Where I’m from in the States, we know Japanese wrestling for one thing above all else: impossibly hard hits. They’re not just making contact, they’re knocking the hell out of each other. There’s no dispute about that. I’m sure that they don’t go all-out for killer hits but still, if you’re wrestling in Japan on average you’re gonna take a lot more actual damage in a match than if you’re in an American promotion. When I talk to people about New Japan or any other puroresu promotion one thing that they tend to be most jazzed about is how much impact there is. Right now on the roster of New Japan Pro Wrestling there is one man that brings all of that. He’s got your heavy elbows and decapitator lariats. He’s got your head-spikes and German suplexes. He’ll transform into a crazy anime character if that’s what it takes. He oughta be the most popular guy in the promotion and his name… is Hirooki Goto.

On paper Goto is the baddest man in New Japan. On paper he’s got the power, the wrestling skill, and the heavy attack to get the job done against just about any opponent and he’s proven this. In 2008 Goto topped his bracket with wins over Shinsuke Nakamura and Yuji Nagata, then toppled Togi Makabe to win the G1 Climax. He is a three-time winner of the New Japan Cup, the group’s second-rung tournament. He’s won decorations in tag tournaments and tag competition, and he’s reached the IWGP Intercontinental Championship twice. In all of that the buzz around Hirooki Goto is almost nonexistent. It’s very strange. I think he’s a strong competitor with a lot to offer any promotion. At the same time I feel there’s a flaw in Goto’s game that bears talking about because changing it could very well open up new horizons for him.
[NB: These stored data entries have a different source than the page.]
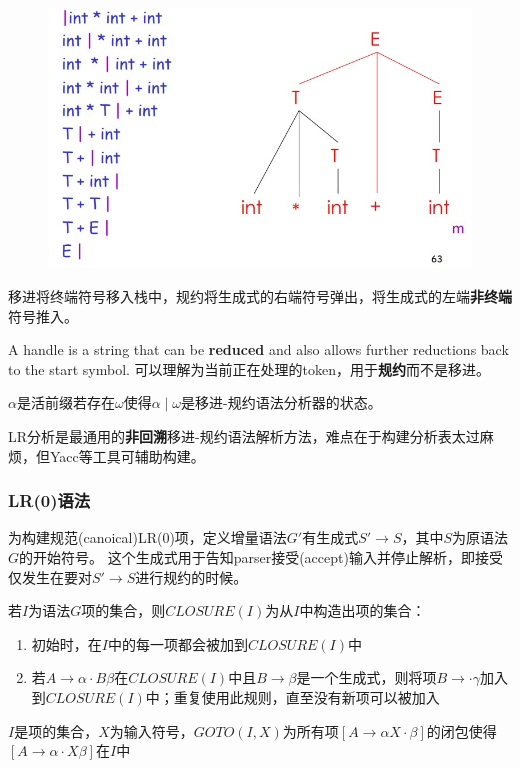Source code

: \begin{figure}[H]
\centering
\includegraphics[width=0.8\linewidth]{fig/shift-reduce.jpg}
\end{figure}
移进将终端符号移入栈中，规约将生成式的右端符号弹出，将生成式的左端\textbf{非终端}符号推入。

\begin{definition}[句柄(handle)]
A handle is a string that can be \textbf{reduced} and also allows further reductions back to the start symbol.
可以理解为当前正在处理的token，用于\textbf{规约}而不是移进。
\end{definition}

\begin{definition}
$\alpha$是活前缀若存在$\omega$使得$\alpha\mid\omega$是移进-规约语法分析器的状态。
\end{definition}

LR分析是最通用的\textbf{非回溯}移进-规约语法解析方法，难点在于构建分析表太过麻烦，但Yacc等工具可辅助构建。

\subsubsection{LR(0)语法}
为构建规范(canoical)LR(0)项，定义增量语法$G'$有生成式$S'\to S$，其中$S$为原语法$G$的开始符号。
这个生成式用于告知parser接受(accept)输入并停止解析，即接受仅发生在要对$S'\to S$进行规约的时候。

\begin{definition}[CLOSURE]
若$I$为语法$G$项的集合，则$CLOSURE(I)$为从$I$中构造出项的集合：
\begin{enumerate}
	\item 初始时，在$I$中的每一项都会被加到$CLOSURE(I)$中
	\item 若$A\to\alpha\cdot B\beta$在$CLOSURE(I)$中且$B\to\beta$是一个生成式，则将项$B\to\cdot\gamma$加入到$CLOSURE(I)$中；重复使用此规则，直至没有新项可以被加入
\end{enumerate}
\end{definition}
\begin{definition}[GOTO]
$I$是项的集合，$X$为输入符号，$GOTO(I,X)$为所有项$[A\to\alpha X\cdot\beta]$的闭包使得$[A\to\alpha\cdot X\beta]$在$I$中
\end{definition}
Hirooki Goto has one gear, one mode. When an announcer says it they generally mean the wrestler is intense, tenacious, determined to death, and Goto definitely is that. But I’m talking about performance-wise. All Goto can really do is hit people hard and throw them hard. He’s really good at it. I don’t think anybody could say he isn’t. The problem is that Goto matches are all very similar because of this. If there’s a flavor to get from a Goto match more often than not it’s going to come from his opponent. That’s why I feel like Goto’s success in New Japan has been very uneven, and when he’s held championships they’re usually truncated or lackluster reigns. He’s a fierce competitor who can give you an exciting match but he’s not the guy you want as your attraction every night. There’s a reason why it’s Shinsuke Nakamura and not Hirooki Goto who has defined that title.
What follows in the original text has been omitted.